---------- Records to use
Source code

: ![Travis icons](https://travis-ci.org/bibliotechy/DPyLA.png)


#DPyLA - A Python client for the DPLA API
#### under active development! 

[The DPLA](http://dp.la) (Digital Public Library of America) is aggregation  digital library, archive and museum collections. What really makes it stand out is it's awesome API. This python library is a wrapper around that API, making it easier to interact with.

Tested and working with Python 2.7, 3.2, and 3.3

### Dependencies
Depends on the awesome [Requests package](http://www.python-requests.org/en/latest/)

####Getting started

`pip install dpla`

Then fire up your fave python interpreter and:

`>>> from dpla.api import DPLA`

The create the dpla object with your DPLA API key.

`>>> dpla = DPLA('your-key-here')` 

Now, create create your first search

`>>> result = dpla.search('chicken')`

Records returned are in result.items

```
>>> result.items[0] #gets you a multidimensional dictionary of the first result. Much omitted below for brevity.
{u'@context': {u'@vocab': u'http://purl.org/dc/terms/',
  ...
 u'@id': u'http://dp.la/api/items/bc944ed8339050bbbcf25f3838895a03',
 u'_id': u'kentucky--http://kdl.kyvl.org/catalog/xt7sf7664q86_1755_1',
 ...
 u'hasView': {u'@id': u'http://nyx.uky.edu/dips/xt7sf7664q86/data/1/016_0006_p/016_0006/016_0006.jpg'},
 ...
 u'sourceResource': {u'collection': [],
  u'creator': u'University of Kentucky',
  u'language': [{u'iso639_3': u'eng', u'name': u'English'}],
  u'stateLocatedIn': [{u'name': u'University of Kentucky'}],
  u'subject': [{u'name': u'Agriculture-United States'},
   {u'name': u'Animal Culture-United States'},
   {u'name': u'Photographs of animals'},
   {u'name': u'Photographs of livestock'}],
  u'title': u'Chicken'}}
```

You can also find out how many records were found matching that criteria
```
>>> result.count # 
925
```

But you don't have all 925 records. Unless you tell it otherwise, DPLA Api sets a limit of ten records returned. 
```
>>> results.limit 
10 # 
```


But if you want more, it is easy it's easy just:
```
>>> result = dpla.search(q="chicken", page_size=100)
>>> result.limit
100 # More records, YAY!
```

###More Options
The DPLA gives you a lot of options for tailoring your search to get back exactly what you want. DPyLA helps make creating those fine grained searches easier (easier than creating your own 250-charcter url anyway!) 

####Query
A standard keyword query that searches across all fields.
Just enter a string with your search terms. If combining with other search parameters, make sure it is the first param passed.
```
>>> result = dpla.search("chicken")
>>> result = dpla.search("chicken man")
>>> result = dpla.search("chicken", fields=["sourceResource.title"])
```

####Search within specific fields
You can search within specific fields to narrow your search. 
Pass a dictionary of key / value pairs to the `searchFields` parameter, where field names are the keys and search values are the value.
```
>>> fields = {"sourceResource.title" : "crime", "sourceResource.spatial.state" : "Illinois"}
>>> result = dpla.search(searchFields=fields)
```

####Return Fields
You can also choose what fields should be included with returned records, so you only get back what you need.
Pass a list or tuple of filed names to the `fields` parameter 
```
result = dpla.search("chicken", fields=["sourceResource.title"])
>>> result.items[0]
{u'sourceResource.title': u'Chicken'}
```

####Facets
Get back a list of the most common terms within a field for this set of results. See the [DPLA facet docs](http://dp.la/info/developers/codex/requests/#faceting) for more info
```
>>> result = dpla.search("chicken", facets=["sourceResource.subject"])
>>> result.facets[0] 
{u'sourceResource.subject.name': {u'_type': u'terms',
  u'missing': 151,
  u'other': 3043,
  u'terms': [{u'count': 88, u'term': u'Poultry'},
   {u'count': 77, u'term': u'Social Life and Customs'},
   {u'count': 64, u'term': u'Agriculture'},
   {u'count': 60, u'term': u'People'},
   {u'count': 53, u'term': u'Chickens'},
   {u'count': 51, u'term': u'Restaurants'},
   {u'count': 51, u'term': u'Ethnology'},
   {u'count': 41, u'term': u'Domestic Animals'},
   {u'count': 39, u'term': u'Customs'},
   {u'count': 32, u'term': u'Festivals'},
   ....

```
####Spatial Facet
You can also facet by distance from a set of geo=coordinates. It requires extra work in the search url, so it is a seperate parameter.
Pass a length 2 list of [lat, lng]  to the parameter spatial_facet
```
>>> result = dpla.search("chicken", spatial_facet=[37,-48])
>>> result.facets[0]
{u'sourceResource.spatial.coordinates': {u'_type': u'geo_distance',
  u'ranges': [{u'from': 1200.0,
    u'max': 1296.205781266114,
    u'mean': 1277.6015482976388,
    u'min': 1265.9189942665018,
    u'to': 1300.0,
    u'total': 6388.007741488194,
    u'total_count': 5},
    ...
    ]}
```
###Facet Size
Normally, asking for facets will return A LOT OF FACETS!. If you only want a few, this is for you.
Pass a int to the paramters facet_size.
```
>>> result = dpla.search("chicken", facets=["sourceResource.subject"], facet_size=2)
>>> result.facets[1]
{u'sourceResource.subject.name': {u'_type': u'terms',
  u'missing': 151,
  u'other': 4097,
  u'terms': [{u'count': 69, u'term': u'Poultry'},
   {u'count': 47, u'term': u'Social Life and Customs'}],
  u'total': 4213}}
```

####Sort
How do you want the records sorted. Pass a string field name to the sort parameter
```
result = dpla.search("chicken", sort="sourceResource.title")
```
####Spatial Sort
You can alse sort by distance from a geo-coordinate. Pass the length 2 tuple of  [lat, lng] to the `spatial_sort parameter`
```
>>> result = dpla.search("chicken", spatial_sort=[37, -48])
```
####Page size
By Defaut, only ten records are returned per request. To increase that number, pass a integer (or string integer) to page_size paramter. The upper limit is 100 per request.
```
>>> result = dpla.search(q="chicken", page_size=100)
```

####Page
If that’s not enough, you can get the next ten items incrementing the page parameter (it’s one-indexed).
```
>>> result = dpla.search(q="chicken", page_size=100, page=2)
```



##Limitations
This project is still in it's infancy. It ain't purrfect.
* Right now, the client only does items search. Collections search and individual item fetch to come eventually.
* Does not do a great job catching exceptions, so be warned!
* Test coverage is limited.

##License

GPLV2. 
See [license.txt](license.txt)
--------------------
_What the exercise asks:_
Go through the entries above and copy each line with "specific" in it.

_Answer section:_
####Search within specific fields
You can search within specific fields to narrow your search. 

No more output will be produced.